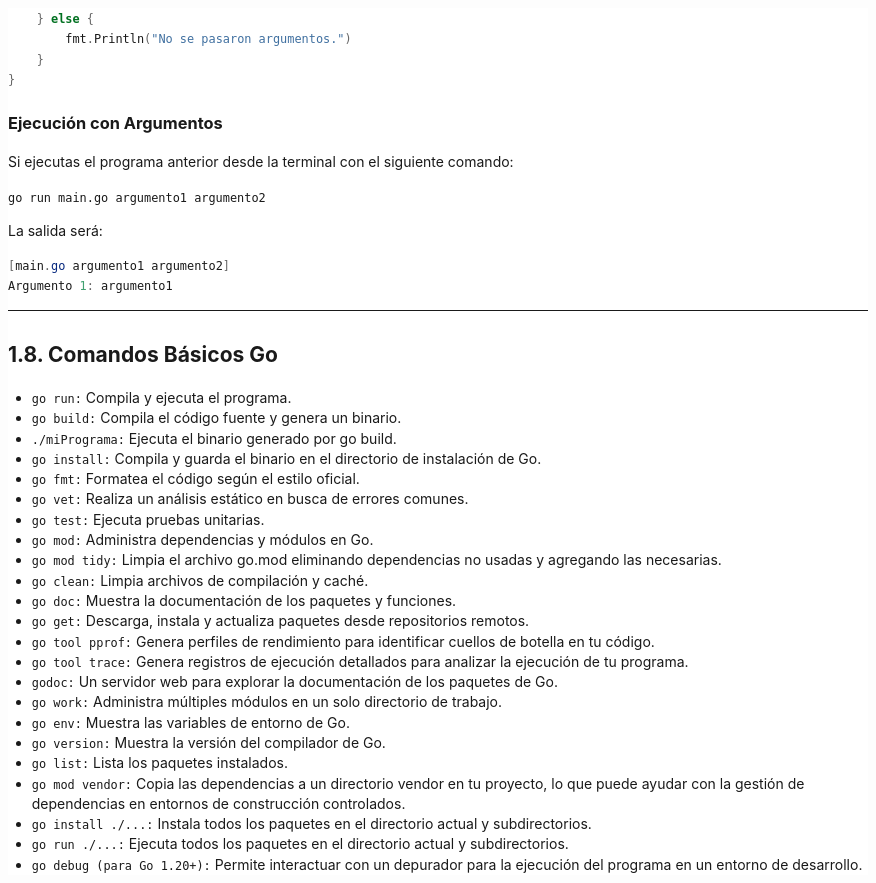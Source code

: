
 ```go
    } else {
        fmt.Println("No se pasaron argumentos.")
    }
}

```

### Ejecución con Argumentos

Si ejecutas el programa anterior desde la terminal con el siguiente comando:

```bash
go run main.go argumento1 argumento2

```

La salida será:

```csharp
[main.go argumento1 argumento2]
Argumento 1: argumento1

```

---

## 1.8. Comandos Básicos Go

- `go run:` Compila y ejecuta el programa.
- `go build:` Compila el código fuente y genera un binario.
- `./miPrograma:` Ejecuta el binario generado por go build.
- `go install:` Compila y guarda el binario en el directorio de instalación de Go.
- `go fmt:` Formatea el código según el estilo oficial.
- `go vet:` Realiza un análisis estático en busca de errores comunes.
- `go test:` Ejecuta pruebas unitarias.
- `go mod:` Administra dependencias y módulos en Go.
- `go mod tidy:` Limpia el archivo go.mod eliminando dependencias no usadas y agregando las necesarias.
- `go clean:` Limpia archivos de compilación y caché.
- `go doc:` Muestra la documentación de los paquetes y funciones.
- `go get:` Descarga, instala y actualiza paquetes desde repositorios remotos.
- `go tool pprof:` Genera perfiles de rendimiento para identificar cuellos de botella en tu código.
- `go tool trace:` Genera registros de ejecución detallados para analizar la ejecución de tu programa.
- `godoc:` Un servidor web para explorar la documentación de los paquetes de Go.
- `go work:` Administra múltiples módulos en un solo directorio de trabajo.
- `go env:` Muestra las variables de entorno de Go.
- `go version:` Muestra la versión del compilador de Go.
- `go list:` Lista los paquetes instalados.
- `go mod vendor:` Copia las dependencias a un directorio vendor en tu proyecto, lo que puede ayudar con la gestión de dependencias en entornos de construcción controlados.
- `go install ./...:` Instala todos los paquetes en el directorio actual y subdirectorios.
- `go run ./...:` Ejecuta todos los paquetes en el directorio actual y subdirectorios.
- `go debug (para Go 1.20+):` Permite interactuar con un depurador para la ejecución del programa en un entorno de desarrollo.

*About this exercise*:
The answer must be a single number: how many lines in the records above contain the word "módulos".

*Final answer*:
2